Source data
▽

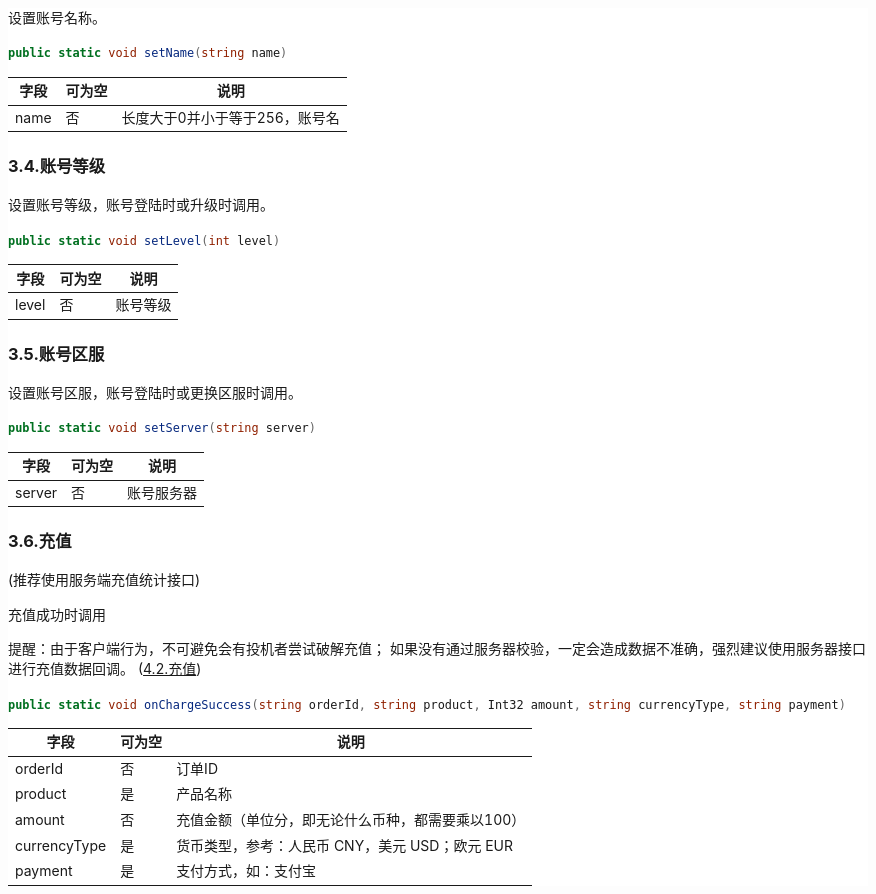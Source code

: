 设置账号名称。

```csharp
public static void setName(string name)
```

字段 | 可为空 | 说明
--- | --- | ---
name | 否 | 长度大于0并小于等于256，账号名


### 3.4.账号等级

设置账号等级，账号登陆时或升级时调用。

```csharp
public static void setLevel(int level)
```

字段 | 可为空 | 说明
--- | --- | ---
level | 否 | 账号等级

### 3.5.账号区服

设置账号区服，账号登陆时或更换区服时调用。

```csharp
public static void setServer(string server)
```

字段 | 可为空 | 说明
--- | --- | ---
server | 否 | 账号服务器

### 3.6.充值


<div style={{'fontSize': '18px','fontWeight': '500',position: 'relative'}}>
<p style={{position: 'absolute',top:'-50px',left:'150px'}}>(<span style={{color:'#080'}}>推荐使用服务端充值统计接口</span>)</p></div>


充值成功时调用


<p>提醒：<span style={{color:'#FA6456'}}>由于客户端行为，不可避免会有投机者尝试破解充值；
如果没有通过服务器校验，一定会造成数据不准确，强烈建议使用服务器接口进行充值数据回调。</span>
(<a href="docs/zh_CN/sdk/unity.html#09119adcfbdeceac797a914952974bd9">4.2.充值</a>)</p>

```csharp
public static void onChargeSuccess(string orderId, string product, Int32 amount, string currencyType, string payment)
```

字段 | 可为空 | 说明
--- | --- | ---
orderId | 否 | 订单ID
product | 是 | 产品名称
amount | 否 | 充值金额（单位分，即无论什么币种，都需要乘以100）
currencyType | 是 | 货币类型，参考：人民币 CNY，美元 USD；欧元 EUR
payment | 是 | 支付方式，如：支付宝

△

Could you output every entry exactly as written, skipping the pictures?

» SOLUTION TO THE PROBLEM
Source code

: 设置账号名称。

```csharp
public static void setName(string name)
```

字段 | 可为空 | 说明
--- | --- | ---
name | 否 | 长度大于0并小于等于256，账号名


### 3.4.账号等级

设置账号等级，账号登陆时或升级时调用。

```csharp
public static void setLevel(int level)
```

字段 | 可为空 | 说明
--- | --- | ---
level | 否 | 账号等级

### 3.5.账号区服

设置账号区服，账号登陆时或更换区服时调用。

```csharp
public static void setServer(string server)
```

字段 | 可为空 | 说明
--- | --- | ---
server | 否 | 账号服务器

### 3.6.充值


<div style={{'fontSize': '18px','fontWeight': '500',position: 'relative'}}>
<p style={{position: 'absolute',top:'-50px',left:'150px'}}>(<span style={{color:'#080'}}>推荐使用服务端充值统计接口</span>)</p></div>


充值成功时调用


<p>提醒：<span style={{color:'#FA6456'}}>由于客户端行为，不可避免会有投机者尝试破解充值；
如果没有通过服务器校验，一定会造成数据不准确，强烈建议使用服务器接口进行充值数据回调。</span>
(<a href="docs/zh_CN/sdk/unity.html#09119adcfbdeceac797a914952974bd9">4.2.充值</a>)</p>

```csharp
public static void onChargeSuccess(string orderId, string product, Int32 amount, string currencyType, string payment)
```

字段 | 可为空 | 说明
--- | --- | ---
orderId | 否 | 订单ID
product | 是 | 产品名称
amount | 否 | 充值金额（单位分，即无论什么币种，都需要乘以100）
currencyType | 是 | 货币类型，参考：人民币 CNY，美元 USD；欧元 EUR
payment | 是 | 支付方式，如：支付宝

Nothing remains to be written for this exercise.